Seitdem geschah nicht viel. Nur einmal verspürte Ranoz einen Moment lang eine starke Bewegung in der Magie der Nacht. Sie war rasch vorüber und muss nun auch schon über zwei Jahreszyklen zurückliegen. Er fand nie heraus, was damals passierte. Vielleicht war die Krönung Femolais zur Königin der Dunkelheit die Ursache. Allerdings zeigte die selbsternannte Königin sonst nie die Fähigkeit, soviel magische Energie aufbieten zu können.
Inzwischen verlangen einige der jüngeren Drachenschatten, sich der neuen Königin der Dunkelheit anzuschließen. Aber Ranoz traut Femolai nicht und die meisten seiner Art ziehen vor, unabhängig zu bleiben. Noch kann er eine Spaltung im Volk der Hrankaedí verhindern. Noch steht der Mondbaum auf der Burg Silita. Solange Ranoz lebt, bindet sein Schwur nicht nur ihn, sondern sein ganzes Volkes. Aber er fürchtet, dass er sich bald den Fragen seiner Artgenossen stellen muss, dass ihre Unzufriedenheit wächst.

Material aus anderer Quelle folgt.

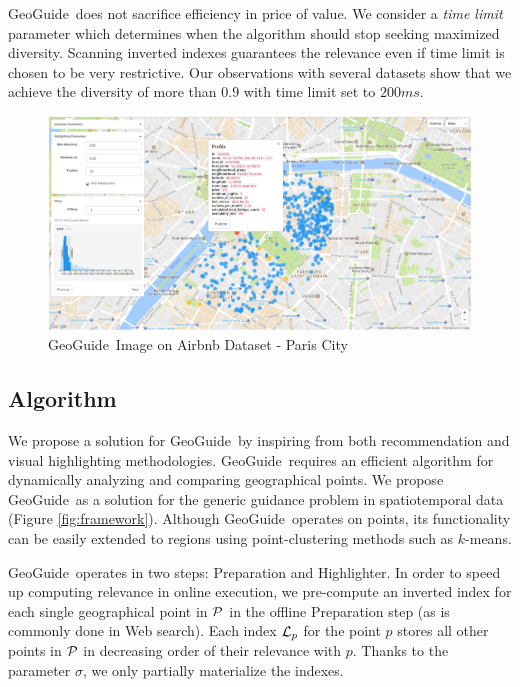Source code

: \documentclass[conference,compsoc]{IEEEtran}
\newcommand{\framework}{{\sc GeoGuide}}
\newcommand{\pb}{{\sc GeoGuide}}
\begin{document}
\framework\ does not sacrifice efficiency in price of value. We consider a {\em time limit} parameter which determines when the algorithm should stop seeking maximized diversity. Scanning inverted indexes guarantees the relevance even if time limit is chosen to be very restrictive. Our observations with several datasets show that we achieve the diversity of more than $0.9$ with time limit set to $200ms$.

\begin{figure}[t]
	\centering
	\includegraphics[width=\textwidth]{figs/airbnb}
	\caption{\framework\ Image on Airbnb Dataset - Paris City}
	\label{fig:airbnb}
	\vspace{-10pt}
\end{figure}

\subsection{Algorithm}
\label{sec:algo}
We propose a solution for \pb\ by inspiring from both recommendation \cite{Omidvar-Tehrani:2015} and
visual highlighting
\cite{Liang2010,Robinson2011}
methodologies. \pb\ requires an efficient algorithm for dynamically analyzing and comparing geographical points. We propose \framework\ as a solution for the generic guidance problem in spatiotemporal data (Figure \ref{fig:framework}). Although \framework\ operates on points, its functionality can be easily extended to regions using point-clustering methods such as $k$-means.

\framework\ operates in two steps: {\sc Preparation} and {\sc Highlighter}. In order to speed up computing relevance in online execution, we pre-compute an inverted index for each single geographical point in ${\cal P}$ in the offline {\sc Preparation} step (as is commonly done in Web search). Each index ${\cal L}_p$ for the point $p$ stores all other points in ${\cal P}$ in decreasing order of their relevance with $p$. Thanks to the parameter $\sigma$, we only partially materialize the indexes.
\end{document}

Mit einem Schnauben dreht er sich um. Bald wird die Sonne aufgehen, es ist Zeit, sich in seine Höhle zurückzuziehen.
In diesem Moment spürt Ranoz schwach aber deutlich eine Verschiebung in der Magie der Nacht. Er kennt dieses Gefühl, erlebte es schon mehrmals, vor der Geburt von Silàn von Silita, vor ihrer Krönung zur Königin der Nacht, vor der Geburt von Ureshàn, vor dem Tod von Haonàn und bei zahlreichen anderen wichtigen Gelegenheiten. Er betrachtet es als Vorankündigung eines großen magischen Ereignisses, Vorahnung einer Veränderung. Ranoz blinzelt zweimal mit den Lidern, auf einmal nicht sicher, ob er es wirklich gefühlt hat. Aber die Verschiebung ist noch da, eine Spannung, eine statische Aufladung in der Quelle der Energie der Nacht.
Irgendwo ist eine wichtige Entscheidung gefallen. Ob zum Guten oder zum Schlechten muss sich noch zeigen. Aber der Älteste der Drachenschatten weiß, dass die Zeit des Wartens zu Ende geht. Ranoz ist bereit, was immer dieses Zeichen ankündigen mag. Als er sich auf dem Lager zusammenrollt, wo er normalerweise die Tagesstunden verschläft, stößt er einige kleine Rauchwolken aus, um zum ersten Mal seit sehr langer Zeit mit einem zufriedenen Lächeln auf den schuppigen Drachenlippen einzuschlafen.